La coconstruction législative, chère à Jean-François Copé pendant le quinquennat de Nicolas Sarkozy – je ne l’ai pas oublié –, ce n’est pas l’affaiblissement de l’exécutif : c’est le gage d’une plus forte réussite de l’action publique et de l’acceptation par nos concitoyens des politiques mises en place. Le peuple nous donne une chance inédite, celle de rendre le Parlement incontournable. À chaque parlementaire, député, sénateur, de mesurer la responsabilité nouvelle qui lui incombe. À chaque ministre – ils sont nombreux cet après-midi – de comprendre que les réponses à apporter chaque jour dans son domaine devront être imaginées avec les parlementaires et les élus locaux – chacun à sa place, mais dans le cadre d’une synergie « renforçatrice » chère aux médecins infectiologues.
Alors, mes chers collègues, au moment où le Parlement est de retour et après avoir parlé pendant des années de son affaiblissement, saisissons cette chance. Osons, bâtissons et écrivons, dans le respect de nos différences et de nos divergences, les solutions du quotidien. Nous sommes condamnés à nous supporter, comme l’a très bien dit Claude Malhuret, président du groupe Les Indépendants-République et Territoires au Sénat. Les Français n’accepteront pas le chaos. Ils sauront parfaitement identifier qui a fait quoi, qui a dit quoi et qui, en définitive, est responsable d’une situation de crise de régime.
Croyez-vous, mes chers collègues, que les réponses visant à garantir le pouvoir d’achat des plus fragiles, actifs et retraités, ne peuvent être écrites à plusieurs mains ? Nous, en tout cas, nous n’attendrons pas la longue marche qui démarre en septembre avec M. Mélenchon ! (Applaudissements sur quelques bancs du groupe Dem.)

M. Bruno Millienne.

Très bien !

M. Philippe Vigier.

Croyez-vous que les réponses à la pandémie, qui est toujours là, et les solutions visant à conforter notre système de santé, sont si éloignées selon qu’elles viennent des uns ou des autres ? La réponse est non. Croyez-vous que les réponses des uns ou des autres pour lutter contre le réchauffement climatique et décarboner nos énergies sont totalement incompatibles ? Je ne le pense pas. Croyez-vous que les chemins à emprunter pour atteindre le plein emploi, permettre aux entreprises de trouver enfin les salariés qu’elles recherchent et faire sortir de la précarité ceux qui s’y trouvent depuis trop longtemps sont des lignes parallèles qui ne se croisent jamais ? Je suis certain que non. Au moment même où je m’exprime sont annoncés, au sommet « Choose France » qui se tient à Versailles, cent nouveaux projets industriels pour notre pays. L’un d’eux, qui concerne ma circonscription, est cher à mon cœur – je vous le dis avec émotion ! (Applaudissements sur quelques bancs des groupes Dem et RE.) Mes chers collègues, la réforme de l’éducation nationale s’impose pour redonner une attractivité aux métiers merveilleux de la transmission du savoir aux enfants et pour que les enseignants soient davantage respectés et soutenus.

M. Jean-Paul Lecoq.

Et mieux payés !

M. Philippe Vigier.

Ne croyez-vous pas qu’elle appelle à un sursaut d’intelligence collective ? La réponse est évidemment oui.

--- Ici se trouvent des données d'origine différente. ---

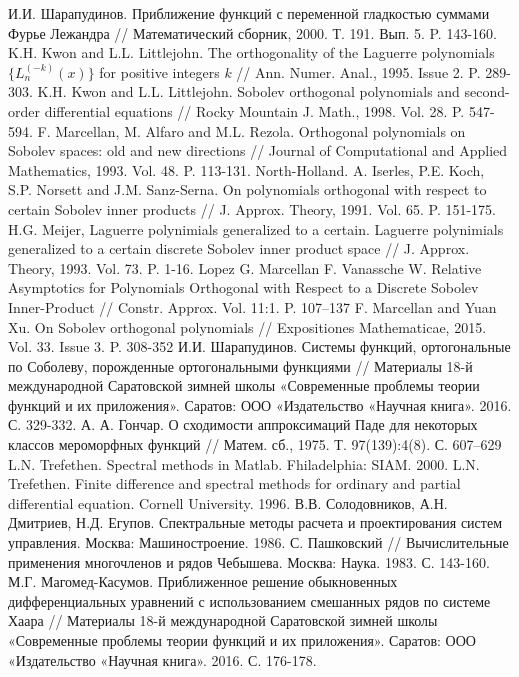 \begin{thebibliography}{1}
 И.И. Шарапудинов. Приближение функций с переменной гладкостью суммами Фурье Лежандра // Математический сборник, 2000. Т. 191. Вып. 5. P. 143-160.
 K.H. Kwon and L.L. Littlejohn. The orthogonality of the Laguerre polynomials $\{L_n^{(-k)}(x)\}$ for positive integers $k$ // Ann. Numer. Anal., 1995. Issue 2. P. 289-303.
 K.H. Kwon and L.L. Littlejohn. Sobolev orthogonal polynomials and second-order differential equations // Rocky Mountain J. Math., 1998. Vol. 28. P. 547-594.
 F. Marcellan, M. Alfaro and M.L. Rezola. Orthogonal polynomials on Sobolev spaces: old and new directions // Journal of Computational and Applied Mathematics, 1993. Vol. 48. P. 113-131. North-Holland.
 A. Iserles, P.E. Koch, S.P. Norsett and J.M. Sanz-Serna. On polynomials  orthogonal  with respect  to certain Sobolev inner products // J. Approx. Theory, 1991. Vol. 65. P. 151-175.
 H.G. Meijer, Laguerre polynimials generalized to a certain.  Laguerre polynimials generalized to a certain discrete Sobolev inner product space // J. Approx. Theory, 1993. Vol. 73. P. 1-16.
 Lopez G. Marcellan F. Vanassche W. Relative Asymptotics for Polynomials Orthogonal with Respect to a Discrete Sobolev Inner-Product // Constr. Approx. Vol. 11:1. P. 107–137
F. Marcellan and Yuan Xu. On Sobolev orthogonal polynomials // Expositiones Mathematicae, 2015. Vol. 33. Issue 3. P. 308-352
 И.И. Шарапудинов. Системы функций, ортогональные по Соболеву, порожденные ортогональными функциями // Материалы 18-й международной Саратовской зимней школы «Современные проблемы теории функций и их приложения». Саратов: ООО «Издательство «Научная книга». 2016. С. 329-332.
 А. А. Гончар. О сходимости аппроксимаций Паде для некоторых классов мероморфных функций // Матем. сб., 1975. Т. 97(139):4(8). С. 607–629
 L.N. Trefethen. Spectral methods in Matlab. Fhiladelphia: SIAM. 2000.
 L.N. Trefethen. Finite difference and spectral methods for ordinary and partial differential equation. Cornell University. 1996.
 В.В. Солодовников, А.Н. Дмитриев, Н.Д. Егупов. Спектральные методы расчета и проектирования систем управления. Москва: Машиностроение. 1986.
 С. Пашковский // Вычислительные применения многочленов и рядов Чебышева. Москва: Наука. 1983. С. 143-160.
 М.Г. Магомед-Касумов. Приближенное решение обыкновенных дифференциальных уравнений с использованием смешанных рядов по системе Хаара // Материалы 18-й международной Саратовской зимней школы «Современные проблемы теории функций и их приложения». Саратов: ООО «Издательство «Научная книга». 2016. С. 176-178.

\end{thebibliography}
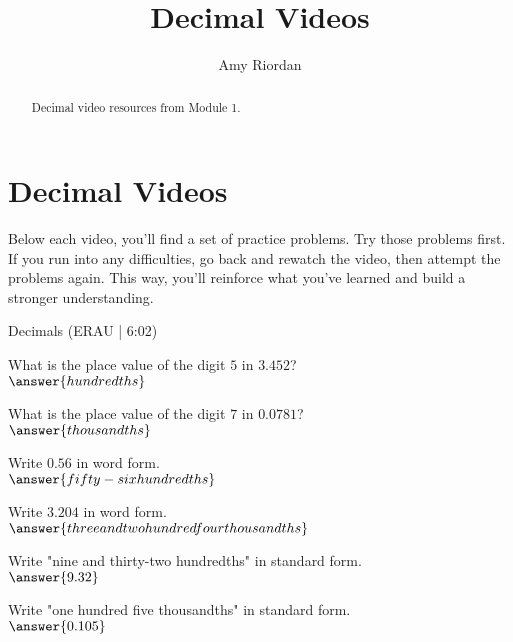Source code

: \documentclass{ximera}
\title{Decimal Videos}
\author{Amy Riordan}
\begin{document}
\begin{abstract}
Decimal video resources from Module 1.
\end{abstract}
\maketitle

\section*{Decimal Videos}

Below each video, you’ll find a set of practice problems. Try those problems first. If you run into any difficulties, go back and rewatch the video, then attempt the problems again. This way, you’ll reinforce what you’ve learned and build a stronger understanding.

Decimals (ERAU | 6:02)



\begin{problem}
What is the place value of the digit $5$ in $3.452$?\\
$\answer{hundredths}$
\end{problem}

\begin{problem}
What is the place value of the digit $7$ in $0.0781$?\\
$\answer{thousandths}$
\end{problem}

\begin{problem}
Write $0.56$ in word form.\\
$\answer{fifty-six hundredths}$
\end{problem}

\begin{problem}
Write $3.204$ in word form.\\
$\answer{three and two hundred four thousandths}$
\end{problem}

\begin{problem}
Write "nine and thirty-two hundredths" in standard form.\\
$\answer{9.32}$
\end{problem}

\begin{problem}
Write "one hundred five thousandths" in standard form.\\
$\answer{0.105}$
\end{problem}
\end{document}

Ne croyez-vous pas, enfin, qu’une majorité pourra se constituer pour permettre à chacun de bénéficier de la première des libertés, celle de vivre en sécurité, et apporter ainsi des réponses fortes aux attentes du plus grand nombre de nos concitoyens ?
Là encore, chers collègues insoumis, chacun prendra ses responsabilités, et ultraminoritaires seront ceux qui considèrent que la police tue, alors qu’elle nous protège. (Applaudissements sur les bancs du groupe Dem et sur plusieurs bancs du groupe RE.) Le travail parlementaire des cinq dernières années est émaillé d’exemples qui démontrent qu’un chemin est possible – je le dis pour les plus nouveaux d’entre nous. Le texte de loi sur la fin de vie, proposé par Olivier Falorni, a permis à des députés de toutes sensibilités de travailler ensemble…

M. Maxime Minot.

Eh oui !

M. Philippe Vigier.

…et de parvenir à voter pour l’article 1er – et j’imagine qu’ensemble, nous irons plus loin.

M. Jean-Paul Lecoq.

Et la déconjugalisation de l’AAH ?

M. Philippe Vigier.

Les propositions concernant la lutte contre les déserts médicaux – je pense à Yannick Favennec-Bécot, à Thierry Benoit, à Guillaume Garot, à mes propres propositions – sont très proches.

M. Jean-Paul Lecoq.

Mais il n’y a toujours pas de médecins !

M. Philippe Vigier.

La déconjugalisation de l’allocation aux adultes handicapés,…

M. Matthieu Marchio.

Ah !

M. Philippe Vigier.

…qu’a notamment défendue Aurélien Pradié, a suscité un assentiment dépassant largement les bancs d’un seul groupe parlementaire. Nous rattraperons cette erreur du quinquennat précédent, comme le Président de la République s’y est engagé. (Applaudissements sur les bancs des groupes Dem et RE.)

M. Stéphane Peu.

Il faut être gonflé !

M. Philippe Vigier.

Le texte du président Chassaigne, absent aujourd’hui, sur les petites retraites agricoles, a lui aussi suscité une large adhésion (M. Stéphane Peu s’exclame) et a été adopté – n’est-ce pas, monsieur Peu ? Enfin, Caroline Fiat, vice-présidente de l’Assemblée nationale, ici présente, a rédigé un rapport sur les EHPAD…

Mme Sarah Legrain.

Vous n’en avez rien fait !

M. Philippe Vigier.

…dont les conclusions sont partagées par le plus grand nombre (Mme Mathilde Panot s’exclame) et qui nourrira la future loi sur la dépendance.

Mme Farida Amrani.

Quand ?

Mme Mathilde Panot.

Vous n’avez rien fait de ce rapport !

M. Philippe Vigier.

Je ne vous ai pas vue en commission, madame Panot. Et vous ne m’avez pas écouté : j’ai dit que ce rapport servirait à nourrir la prochaine loi sur la dépendance.
Ayons le courage, chers collègues, de bâtir des compromis sans compromission,…

M. Erwan Balanant.

Bravo !

M. Philippe Vigier.

…ces compromis que Montesquieu qualifiait d’enrichissements de l’âme et d’outils de sociabilité. Le courage, c’est d’agir, écrivait Sénèque. C’est parce qu’on n’ose pas que les choses sont difficiles, aimait-il à rappeler. Le courage, c’est d’aller à l’idéal et de comprendre le réel. Les députés du groupe Démocrate y sont prêts. Ils seront proposants et exigeants. Ils seront vigilants, notamment en matière de finances publiques, et bienveillants à l’égard de l’opposition. Ils seront facilitateurs et acteurs.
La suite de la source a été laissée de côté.